Guelta d`Archai: das wohl größte natürliche Wasser-Reservoir der Sahara

Ein weiteres Ziel waren die Süß- und Salzwasser-Seen weiter nördlich im tschadisch-lybisch-sudanesischen Dreiländereck. Ebenso zum UNESCO-WELTNATURERBE zählend, erwarten den Wüstenreisenden hier eine völlig surreale Szenerie. Nach 2000 km mit dem Geländewagen durch die heiß-trockene Sahelzone und Sahara glaubt man beim Blick auf die 19 Seen zunächst an eine typische Fata Morgana. Doch spätestens beim Sprung in das erfrischende und überraschend kühle Nass des Lac Boucou erweist sich die scheinbare Surrealität als wunderbare Realität!

Die magischen 4 A's : Auspacken, Ausrollen, Aufblasen, Abfahren!

Stillleben

Während der Tour bestätigte sich dann die Annahme, dass das Anfibio Alpha zunächst 10 Tage bei täglich über 40 Grad durch die Wüste geschaukelt wurde. Doch der ganz große Auftritt wartete dann am Lac Boucou, einem 19 Seen der Ouninanga-Seen. Wie schon weiter oben beschrieben konnte das Setting nicht perfekter sein. Neben diesem großartigen Naturphänomen inmitten der Sahara beflügelte vor allem die Tatsache, dass man nach Tagen voller Entbehrung (im Sinne von minimaler Körperhygiene) endlich voller Genuss ein tiefenentspannendes und vor allem tiefenreinigendes Vollbad nehmen konnte. Doch neben den persönlichen Reinigungsbedürfnissen stand die Erkundung des Sees im Vordergrund. Das Packraft also aus dem Landcruiser geholt, ausgerollt und aufgeblasen. Nach 5 Minuten war das Expeditionsmobil abfahrbereit. 

Trockentraining ...

Die lokale Crew beäugte zunächst skeptisch das Unterfangen, sind sie doch eher im Meer der Sanddünen zu Hause. Doch nachdem das Material ausführlich händisch begutachtet wurde, an Land Trockenübungen durchgeführt (auch die Sanddüne hinunter...) und Sitzproben absolviert wurden, ließen sie es sich nicht nehmen, ebenfalls eine Spritztour auf dem See zu unternehmen und vor allem für unzählige Handy-Bilder zu posieren. Bei einer angenehmen kühlen Brise konnte auch ich wenig später die Einzigartigkeit des Sees erfahren. 

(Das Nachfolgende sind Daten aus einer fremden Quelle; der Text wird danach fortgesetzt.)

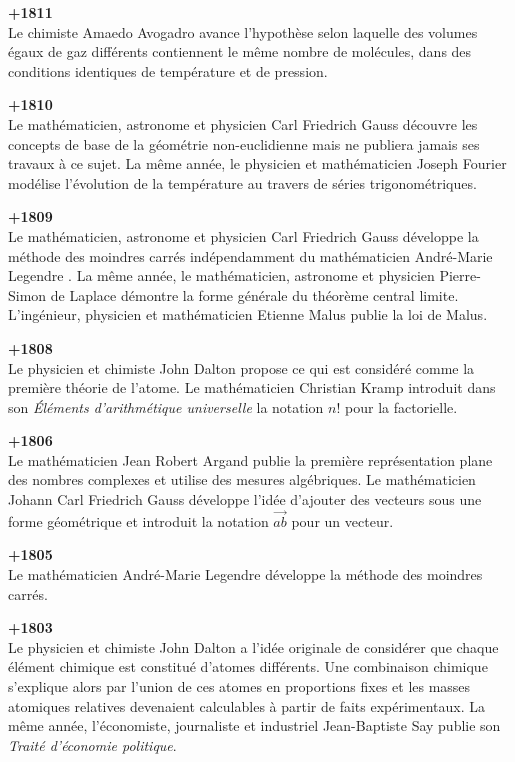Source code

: \textbf{+1811}\\
Le chimiste Amaedo Avogadro avance l'hypothèse selon laquelle des volumes égaux de gaz différents contiennent le même nombre de molécules, dans des conditions identiques de température et de pression.

\textbf{+1810}\\
Le mathématicien, astronome et physicien Carl Friedrich Gauss découvre les concepts de base de la géométrie non-euclidienne mais ne publiera jamais ses travaux à ce sujet. La même année, le physicien et mathématicien Joseph Fourier modélise l'évolution de la température au travers de séries trigonométriques.

\textbf{+1809}\\
Le mathématicien, astronome et physicien Carl Friedrich Gauss développe la méthode des moindres carrés indépendamment du mathématicien André-Marie Legendre . La même année, le mathématicien, astronome et physicien Pierre-Simon de Laplace démontre la forme générale du théorème central limite. L'ingénieur, physicien et mathématicien Etienne Malus publie la loi de Malus.

\textbf{+1808}\\
Le physicien et chimiste John Dalton propose ce qui est considéré comme la première théorie de l'atome. Le mathématicien Christian Kramp introduit dans son \textit{Éléments d'arithmétique universelle} la notation $n!$ pour la factorielle.

\textbf{+1806}\\
Le mathématicien Jean Robert Argand publie la première représentation plane des nombres complexes et utilise des mesures algébriques. Le mathématicien Johann Carl Friedrich Gauss développe l'idée d'ajouter des vecteurs sous une forme géométrique et introduit la notation $\overrightarrow{ab}$ pour un vecteur.

\textbf{+1805}\\
Le mathématicien André-Marie Legendre développe la méthode des moindres carrés.

\textbf{+1803}\\
Le physicien et chimiste John Dalton a l'idée originale de considérer que chaque élément chimique est constitué d'atomes différents. Une combinaison chimique s'explique alors par l'union de ces atomes en proportions fixes et les masses atomiques relatives devenaient calculables à partir de faits expérimentaux. La même année, l'économiste, journaliste et industriel Jean-Baptiste Say publie son \textit{Traité d'économie politique}.

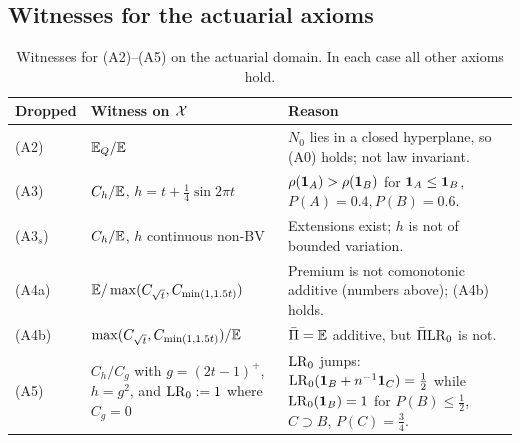 \subsection{Witnesses for the actuarial axioms}\label{supp:actwit}

\begin{table}[ht]
\centering\small
\begin{tabularx}{\textwidth}{@{}l>{\raggedright\arraybackslash}p{4.6cm}>{\raggedright\arraybackslash}X@{}}
\toprule
\textbf{Dropped} & \textbf{Witness on $\Xp$} & \textbf{Reason}\\
\midrule
(A2) & $\E_Q/\E$ & $N_0$ lies in a closed hyperplane, so (A0) holds; not law invariant.\\
(A3) & $C_h/\E$, $h=t+\tfrac14\sin2\pi t$ & $\rho(\1_A)>\rho(\1_B)$ for $\1_A\le\1_B$, $P(A)=0.4,P(B)=0.6$.\\
(A3$_s$) & $C_h/\E$, $h$ continuous non-BV & Extensions exist; $h$ is not of bounded variation.\\
(A4a) & $\E/\max(C_{\sqrt t},C_{\min(1,1.5t)})$ & Premium is not comonotonic additive (numbers above); (A4b) holds.\\
(A4b) & $\max(C_{\sqrt t},C_{\min(1,1.5t)})/\E$ & $\bar\Pi=\E$ additive, but $\bar\Pi\LR_0$ is not.\\
(A5) & $C_h/C_g$ with $g=(2t-1)^+$, $h=g^2$, and $\LR_0:=1$ where $C_g=0$ & $\LR_0$ jumps: $\LR_0(\1_B+n^{-1}\1_C)=\tfrac12$ while $\LR_0(\1_B)=1$ for $P(B)\le\tfrac12$, $C\supset B$, $P(C)=\tfrac34$.\\
\bottomrule
\end{tabularx}
\caption{Witnesses for (A2)--(A5) on the actuarial domain. In each case all other axioms hold.}\label{ex:A5}
\end{table}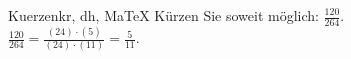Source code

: \begin{MAufgabe}{Kuerzen}{kr, dh, MaTeX}
K\"urzen Sie soweit m\"oglich: $\frac{120}{264}$.\\ 
\ifLsg\MLoesung
\quad $\frac{120}{264}=\frac{(24)\cdot(5)}{(24)\cdot(11)}=\frac{5}{11}$.\else\relax\fi
 \end{MAufgabe}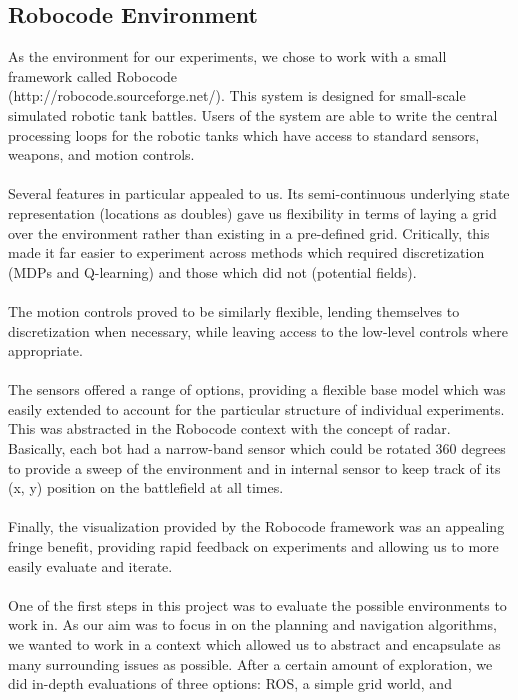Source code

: \documentclass{aiaa-tc}%
\begin{document}
\subsection{Robocode Environment}

As the environment for our experiments, we chose to work with a small
framework called Robocode \\(http://robocode.sourceforge.net/). This system is designed for small-scale
simulated robotic tank battles. Users of the system are able to write
the central processing loops for the robotic tanks which have access to
standard sensors, weapons, and motion controls. \\ \\
Several features in particular appealed to us. Its semi-continuous underlying state
representation (locations as doubles) gave us flexibility in
terms of laying a grid over the environment rather than existing in a
pre-defined grid. Critically, this made it far easier to experiment
across methods which required discretization (MDPs and Q-learning) and
those which did not (potential fields). \\ \\
The motion controls proved to be similarly flexible, lending
themselves to discretization when necessary, while leaving access to
the low-level controls where appropriate. \\ \\
The sensors offered a range of options, providing a flexible base
model which was easily extended to account for the particular
structure of individual
experiments. This was abstracted in the Robocode context with the
concept of radar. Basically, each bot had a narrow-band sensor which could be rotated 360 degrees to provide a sweep of the environment and in internal sensor to keep track of its (x, y) position on the battlefield at all times. \\ \\
Finally, the visualization provided by the Robocode framework was an appealing fringe benefit, providing
rapid feedback on experiments and allowing us to more easily evaluate
and iterate. \\ \\
One of the first steps in this project was to evaluate the possible
environments to work in. As our aim was to focus in on the planning and navigation algorithms,
we wanted to work in a context which allowed us to abstract and
encapsulate as many
surrounding issues as possible. After a certain amount of exploration, we did
in-depth evaluations of three options: ROS, a simple grid world, and
\end{document}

... mit anschließendem Wasserkontakt.

Trotz dem Fehlen eines natürlichen Abfluss und der hohen Sonneneinstrahlung hält sich die Verdunstung des Oberflächenwassers in Grenzen, da der Uferbereich stark verschilft ist und die Seen über unterirdische natürliche Sandfilter mit einander verbunden sind und somit ein indirekter Pegelausgleich stattfindet. Im Schilf tummeln sich unzählige Zugvögel, die hier den europäischen Winter verbringen. Aber auch Salinenkrebse und Buntbarsche im seichten Wasser konnten vom Boot in aller Ausführlichkeit beobachtet werden. Nicht zu vergessen, die grandiosen Perspektiven vom See auf die bedrohlich wirkende Szenerie der umliegenden Sicheldünen und Felsformationen. Voller Begeisterung und unzähligen WOW-Momenten paddelte ich zurück zum Camp direkt am Ufer. Allein für diesen verhältnismäßig kurzen Ausflug lohnte sich das Mitnehmen allemal!

Steife Brise an den Seen von Ounianga

Fazit der Reise
Der Tschad, insbesondere die Sahara-Region wird trotz der Erlebnisse mit großer Wahrscheinlichkeit nie ein Packraft-Hotspot werden. Doch als kleine aber feine Zusatzausrüstung kann ein Packraft jede Expedition oder andere Reiseform ohne großen Mehraufwand hinsichtlich Transport und Nutzung, qualitativ enorm aufwerten und Perspektiven erweitern.

In dieser Hinsicht war das Anfibio Alpha XC ideal, verschwindend kleines Packmaß, zu vernachlässigendes Gewicht und in Rekordzeit aufzubauen, bietet es dennoch die Möglichkeit logistisch aufwendige Touren mit viel Equipment, eine unabhängigere Note zu verleihen.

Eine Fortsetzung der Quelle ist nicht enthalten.